Cuando asumió Ronald Reagan, heredó la crisis de superproducción láctea. Y su secretario de Agricultura denunció la rancia herencia recibida con un show mediático memorable. En conferencia de prensa en la Casa Blanca, el funcionario John R. Block mostró una barra de queso oficial cubierto de moho como evidencia: “Tenemos 60 millones de estos bloques, propiedad del gobierno”, denunció. “Se está deteriorando y no podemos encontrarle mercado, entonces estamos intentando de donar una parte”, anticipó Block.

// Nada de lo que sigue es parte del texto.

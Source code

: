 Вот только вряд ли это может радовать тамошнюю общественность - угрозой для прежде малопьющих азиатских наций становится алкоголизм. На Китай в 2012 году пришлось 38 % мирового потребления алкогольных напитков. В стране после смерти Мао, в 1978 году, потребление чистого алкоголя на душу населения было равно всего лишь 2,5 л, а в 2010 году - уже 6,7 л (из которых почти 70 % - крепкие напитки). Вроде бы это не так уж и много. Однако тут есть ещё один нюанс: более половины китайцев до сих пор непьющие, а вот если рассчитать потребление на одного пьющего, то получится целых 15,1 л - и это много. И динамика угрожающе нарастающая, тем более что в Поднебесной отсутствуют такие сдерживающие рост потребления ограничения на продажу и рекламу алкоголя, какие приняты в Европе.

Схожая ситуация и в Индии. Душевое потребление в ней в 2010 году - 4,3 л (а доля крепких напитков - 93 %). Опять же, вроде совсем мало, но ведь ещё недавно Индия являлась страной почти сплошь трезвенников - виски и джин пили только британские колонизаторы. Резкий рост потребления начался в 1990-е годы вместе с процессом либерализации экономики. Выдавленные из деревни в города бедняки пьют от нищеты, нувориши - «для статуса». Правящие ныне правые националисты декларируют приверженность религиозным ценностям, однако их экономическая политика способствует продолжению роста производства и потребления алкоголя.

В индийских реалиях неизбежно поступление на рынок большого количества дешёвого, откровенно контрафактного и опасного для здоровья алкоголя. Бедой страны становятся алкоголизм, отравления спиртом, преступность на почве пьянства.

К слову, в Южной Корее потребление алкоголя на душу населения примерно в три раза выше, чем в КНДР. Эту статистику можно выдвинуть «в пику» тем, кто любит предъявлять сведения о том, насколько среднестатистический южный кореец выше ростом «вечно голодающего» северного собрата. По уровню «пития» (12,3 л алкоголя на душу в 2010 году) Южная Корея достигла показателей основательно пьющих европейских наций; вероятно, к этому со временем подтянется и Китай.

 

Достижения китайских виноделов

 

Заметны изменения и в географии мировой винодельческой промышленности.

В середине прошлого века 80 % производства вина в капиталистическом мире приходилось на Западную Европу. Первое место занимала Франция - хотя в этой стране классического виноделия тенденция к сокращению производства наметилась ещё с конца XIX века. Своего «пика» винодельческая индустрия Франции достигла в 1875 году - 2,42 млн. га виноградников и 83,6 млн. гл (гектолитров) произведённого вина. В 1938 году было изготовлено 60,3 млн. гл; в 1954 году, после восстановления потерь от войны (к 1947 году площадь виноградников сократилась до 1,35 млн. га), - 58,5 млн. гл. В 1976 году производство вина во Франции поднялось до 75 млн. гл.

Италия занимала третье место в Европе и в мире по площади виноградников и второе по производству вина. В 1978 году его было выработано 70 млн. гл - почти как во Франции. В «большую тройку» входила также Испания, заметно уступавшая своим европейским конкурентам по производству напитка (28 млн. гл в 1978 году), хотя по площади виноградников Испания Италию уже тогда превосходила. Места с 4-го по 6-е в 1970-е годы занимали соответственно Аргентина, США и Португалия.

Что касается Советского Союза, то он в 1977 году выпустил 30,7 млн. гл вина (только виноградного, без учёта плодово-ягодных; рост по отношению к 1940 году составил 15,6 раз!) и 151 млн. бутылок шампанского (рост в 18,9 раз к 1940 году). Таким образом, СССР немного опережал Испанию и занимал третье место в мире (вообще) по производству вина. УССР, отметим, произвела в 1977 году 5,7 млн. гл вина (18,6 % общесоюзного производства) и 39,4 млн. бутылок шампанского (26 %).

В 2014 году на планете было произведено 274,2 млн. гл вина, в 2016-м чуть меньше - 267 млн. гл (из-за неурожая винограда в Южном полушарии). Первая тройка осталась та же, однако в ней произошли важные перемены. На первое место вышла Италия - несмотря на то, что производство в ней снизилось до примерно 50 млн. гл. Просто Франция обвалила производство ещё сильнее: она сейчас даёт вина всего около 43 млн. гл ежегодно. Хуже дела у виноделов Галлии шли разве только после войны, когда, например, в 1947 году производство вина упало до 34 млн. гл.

Efectivamente, casi sobre la Navidad de 1981, el propio Reagan levantó en público su barra de queso procesado por el Estado, para anunciar un enorme programa asistencial de reparto del producto lácteo redundante. Quienes llegaron a probarlo lo recuerdan como una especie de Cheddar de baja calidad, mejor que nada aunque peor que una canasta alimentaria equilibrada. El “Government Cheese” es hoy defenestrado por los nutricionistas por sus conservantes, su alto contenido de colesterol y sodio, y por haber llenado de lactosa la dieta de grupos raciales (negros, latinos y pueblos originarios del Norte) que, en gran medida, no la toleraban igual que los privilegiados caucásicos.

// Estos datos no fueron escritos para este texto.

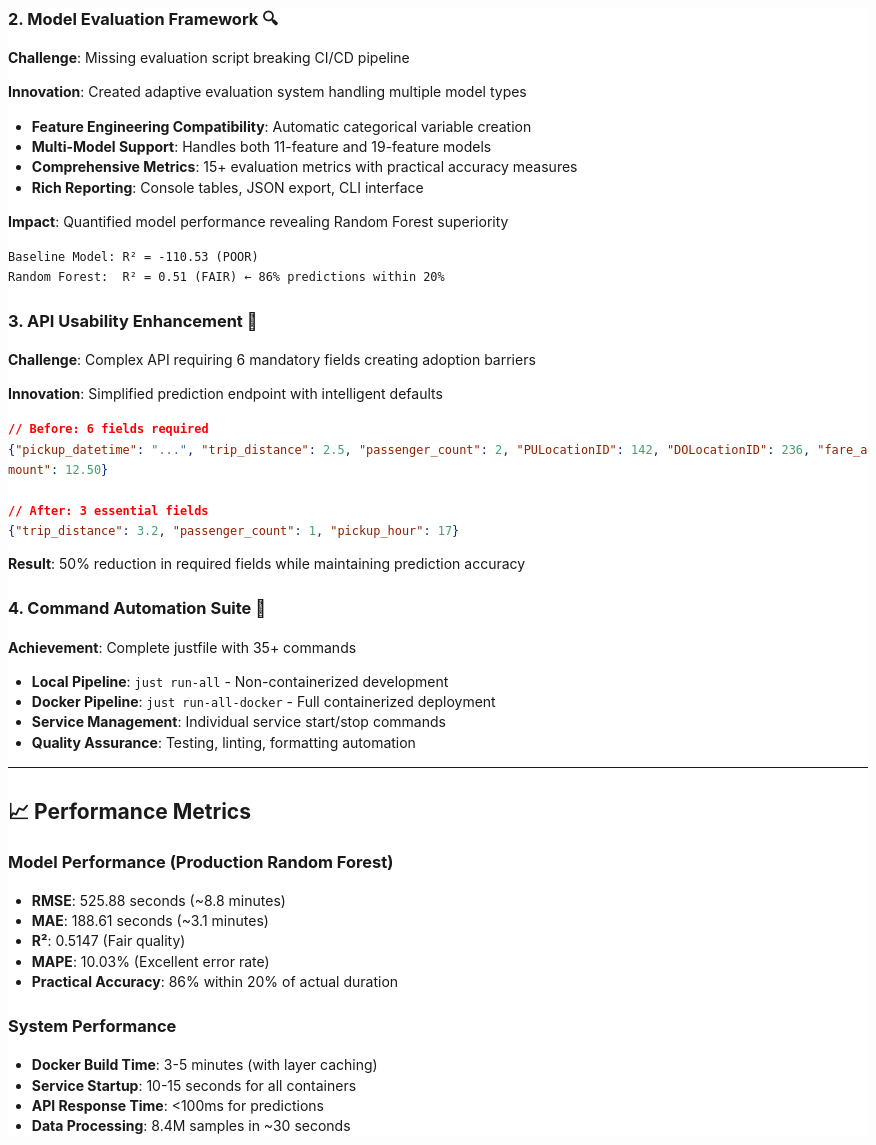 ### 2. Model Evaluation Framework 🔍
**Challenge**: Missing evaluation script breaking CI/CD pipeline

**Innovation**: Created adaptive evaluation system handling multiple model types
- **Feature Engineering Compatibility**: Automatic categorical variable creation
- **Multi-Model Support**: Handles both 11-feature and 19-feature models
- **Comprehensive Metrics**: 15+ evaluation metrics with practical accuracy measures
- **Rich Reporting**: Console tables, JSON export, CLI interface

**Impact**: Quantified model performance revealing Random Forest superiority
```
Baseline Model: R² = -110.53 (POOR)
Random Forest:  R² = 0.51 (FAIR) ← 86% predictions within 20%
```

### 3. API Usability Enhancement 🚀
**Challenge**: Complex API requiring 6 mandatory fields creating adoption barriers

**Innovation**: Simplified prediction endpoint with intelligent defaults
```json
// Before: 6 fields required
{"pickup_datetime": "...", "trip_distance": 2.5, "passenger_count": 2, "PULocationID": 142, "DOLocationID": 236, "fare_amount": 12.50}

// After: 3 essential fields  
{"trip_distance": 3.2, "passenger_count": 1, "pickup_hour": 17}
```

**Result**: 50% reduction in required fields while maintaining prediction accuracy

### 4. Command Automation Suite 🤖
**Achievement**: Complete justfile with 35+ commands
- **Local Pipeline**: `just run-all` - Non-containerized development
- **Docker Pipeline**: `just run-all-docker` - Full containerized deployment
- **Service Management**: Individual service start/stop commands
- **Quality Assurance**: Testing, linting, formatting automation

---

## 📈 Performance Metrics

### Model Performance (Production Random Forest)
- **RMSE**: 525.88 seconds (~8.8 minutes)
- **MAE**: 188.61 seconds (~3.1 minutes)  
- **R²**: 0.5147 (Fair quality)
- **MAPE**: 10.03% (Excellent error rate)
- **Practical Accuracy**: 86% within 20% of actual duration

### System Performance
- **Docker Build Time**: 3-5 minutes (with layer caching)
- **Service Startup**: 10-15 seconds for all containers
- **API Response Time**: <100ms for predictions
- **Data Processing**: 8.4M samples in ~30 seconds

Esas barras de forma parecida a lo que en almacenes argentinos llamamos “queso de máquina”, empezaron a llegar, en cajas de cartón, de a millones a los hogares e instituciones más necesitadas de los Estados Unidos, incluidas las cárceles, por lo que aquel queso gratis de emergencia también fue estigmatizado como el alimento de los caídos del sistema, durante un gobierno que no se identificó precisamente con los pobres.
A pesar de la amplísima “generosidad” del delivery estatal, el queso maldito sobró por varios años, a pesar de que el gobierno llegó a pagarle a los tamberos para que dejaran de producir leche por un tiempo. En los años ’90, la crisis quesera se calmó, aunque los cambios que la globalización gastronómica imprimió en las mesas estadounidenses volvió a invocar al fantasma de la sobreabundancia del queso americano, con la consiguiente volatilidad de precios y costos, lo cual reactualizó la cuestión de los subsidios. Un tema que Washington arrastra, en realidad, desde la Depresión del ’30, pero que tuvo su apoteosis con el “Government Cheese”.
La moraleja fácil de esta historia es que el Estado es como un árbitro de fútbol: cuando logra aplicar reglas de equidad, mejora el juego; pero si para equilibrar un partido desparejo se mete a jugar como un futbolista con silbato, corre el riesgo de embarrar la cancha y hacer que gane el vale todo.